(Preface: This isn't precisely a "Server, Network or infrastructure" question, but it's even further away from the preferred topics on SF's sister sites, so I'll take a small risk and post it here)
One of my clients wants to put a Google custom search on their web site. The goal is to restrict the custom search to return results from only five specific web sites. We don't want advertisements displayed next to the results so we're paying for the business edition. At the last page of the process there is this somewhat cryptic question: "Approximately how many web pages will you need to search?"

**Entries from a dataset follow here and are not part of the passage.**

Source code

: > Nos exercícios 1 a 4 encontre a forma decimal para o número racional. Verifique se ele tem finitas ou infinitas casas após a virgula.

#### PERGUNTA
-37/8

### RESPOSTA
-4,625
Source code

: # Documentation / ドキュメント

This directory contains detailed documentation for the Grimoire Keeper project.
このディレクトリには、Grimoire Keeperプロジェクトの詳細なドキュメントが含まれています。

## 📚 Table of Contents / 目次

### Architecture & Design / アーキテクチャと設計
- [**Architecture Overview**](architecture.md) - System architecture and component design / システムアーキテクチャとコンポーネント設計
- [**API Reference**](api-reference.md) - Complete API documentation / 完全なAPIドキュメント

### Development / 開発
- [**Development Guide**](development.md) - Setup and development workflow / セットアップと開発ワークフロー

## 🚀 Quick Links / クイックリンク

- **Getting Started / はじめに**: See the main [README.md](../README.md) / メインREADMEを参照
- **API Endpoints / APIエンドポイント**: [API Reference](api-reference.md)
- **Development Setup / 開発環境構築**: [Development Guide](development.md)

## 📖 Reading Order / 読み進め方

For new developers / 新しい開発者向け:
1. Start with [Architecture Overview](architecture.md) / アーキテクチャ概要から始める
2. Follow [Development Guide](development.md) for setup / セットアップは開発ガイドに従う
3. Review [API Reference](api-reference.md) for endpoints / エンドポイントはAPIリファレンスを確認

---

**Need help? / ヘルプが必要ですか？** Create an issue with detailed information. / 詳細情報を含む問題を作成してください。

At first blush, this question seems to be self explanatory. I assumed that it meant approximately how many combined pages are there on the five target web sites. But either I've over analyzed the grammar or the question is a little ambiguous (I suspect a little of both) because I'm unsure of how to answer this question. I'd like to know more about what this question is probing for because it's the difference between $100 and $2,000 USD. The options listed are:
- Up to 1,000 web pages One year is just $100
- Up to 5,000 web pages One year is $250
- Up to 25,000 web pages One year is $750
- Up to 100,000 web pages One year is $2,000
Oddly, I've Googled that phrase and there isn't a single thing concerning it. There's no FAQ page, forum question (except one that I started) or other manual that I could read. I'd gladly RTM... that is, if I could find it. Any help would be greatly appreciated.
Bonus question: If the question means what I first thought it did, how on earth am I supposed to estimate the approximate number of pages on a web site? I know that several of them are rather huge and I'm at a total loss to figure that one out.
EDIT: Unless I can find definitive information otherwise I'll accept Zypher's answers. We decided to forge ahead using the free Google Custom Search which inserts ads into the search results. We'll see if the ads are poor and return results from our competitors or not. If it becomes a problem then we could always pull the plug in an instant and fork out the cash for the ad-free search... or buy a Google mini. =)
To answer the bonus question -- if the site's already being indexed by Google, then use the search term "
site:host.domain
" adjusting "host.domain
" as appropriate. Looking at the top right ("Results 1-10 of about xxx from host.domain
") will give you a page count -- but it'd include more than just web pages.If you want just "web pages" add "
filetype:html
" to the search query.It seems to me you have it exactly right. Although another phrasing would be "How many individual pages does google have to index to provide searching across all of your content"
As far as how to figure out how many pages there are on those sites, your best option is probably to ask your client. Otherwise the tools here seem like a good starting place.